Let me say this. Want to truly learn about the people you surround yourself with both directly and indirectly? Hold a 10-week fundraiser. Were there people who could have and should have stepped up and did zero? Sure. But you just stick them in the long term memory bank (we Irish are famous for it) and concentrate on the infinite great examples of the human spirit, which were endless. It was incredible. As soon as the checkered flag was waved that morning on March 10th, we were indeed off to the races. The heartwarming and heartbreaking stories of folks affected by cancer were non-stop. From my outgoing emails, phone calls, promoting MOTY on the radio show, and word-of-mouth, the donations started coming in. And coming in. And coming in. I immediately started calling celebrity friends and other pals who had access to cool stuff for favors (both new and returned) to put together and create my "One-of-a-Kind auctions". These eBay speciality auctions turned out to be a terrific supplement to the donations already coming in, folks seemed to really like what I'd come up with, and the only bummer to me besides the massive workload they needed to be created and followed up on was that I didn't win any of them! If you want to see an example how those donators stepped up, simply take a look at the list at the end of this note.
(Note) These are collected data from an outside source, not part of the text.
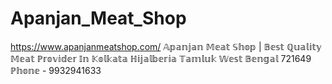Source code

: # Apanjan_Meat_Shop
https://www.apanjanmeatshop.com/ 𝔸𝕡𝕒𝕟𝕛𝕒𝕟 𝕄𝕖𝕒𝕥 𝕊𝕙𝕠𝕡 | 𝔹𝕖𝕤𝕥 ℚ𝕦𝕒𝕝𝕚𝕥𝕪 𝕄𝕖𝕒𝕥 ℙ𝕣𝕠𝕧𝕚𝕕𝕖𝕣 𝕀𝕟 𝕂𝕠𝕝𝕜𝕒𝕥𝕒 ℍ𝕚𝕛𝕒𝕝𝕓𝕖𝕣𝕚𝕒 𝕋𝕒𝕞𝕝𝕦𝕜 𝕎𝕖𝕤𝕥 𝔹𝕖𝕟𝕘𝕒𝕝 721649 ℙ𝕙𝕠𝕟𝕖 - 9932941633
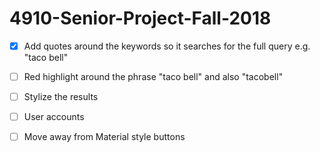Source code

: # 4910-Senior-Project-Fall-2018

- [x] Add quotes around the keywords so it searches for the full query e.g. "taco bell"

- [ ] Red highlight around the phrase "taco bell" and also "tacobell" 

- [ ] Stylize the results

- [ ] User accounts

- [ ] Move away from Material style buttons
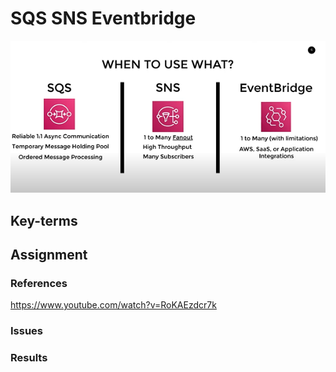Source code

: # SQS SNS Eventbridge

![](../00_includes/wk04/sqs-sns-eventbridge-comparison.png)

## Key-terms


## Assignment


### References
https://www.youtube.com/watch?v=RoKAEzdcr7k

### Issues


### Results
It didn't take too terribly long before I realized the $20,000 was going to be reached. The obvious thing to do was now set a goal of $30,000. Then that mark was hit, and I said well, why not $40K? This situation repeated itself. Alot. When the "buddies to call" list to create auctions was all checked off, I started cold-calling businesses (aka How we got the Vette rental for the SF/Napa auction package), and even that went great. Now what happens here is that you can get so caught up in things, it's to the detriment of your well being. Putting in 12 hour days was routine, and 18 hour days were not uncommon. I remember at about 6 weeks in, I saw a picture of me taken backstage at a concert, and looked liked I'd aged 5 years. It was obvious the lack of sleep and abnormal hours were taking their toll, and maybe it was time to tone it down. Needless to say the next morning I woke up to some other inspirational story or kind word of support, and the cycle just started all over again. Day in and day out, when I finally went to bed, there was always something to look back on and smile, or a sad story to remind me of why I was doing this. It goes without saying how much I appreciate everyone who donated any amount of money and/or products for auction. But to those folks who are going through tough economic times but still sent kind notes and words of support, or offered to post an auction site on your Facebook wall, I hope you realize how much that helped and meant to me.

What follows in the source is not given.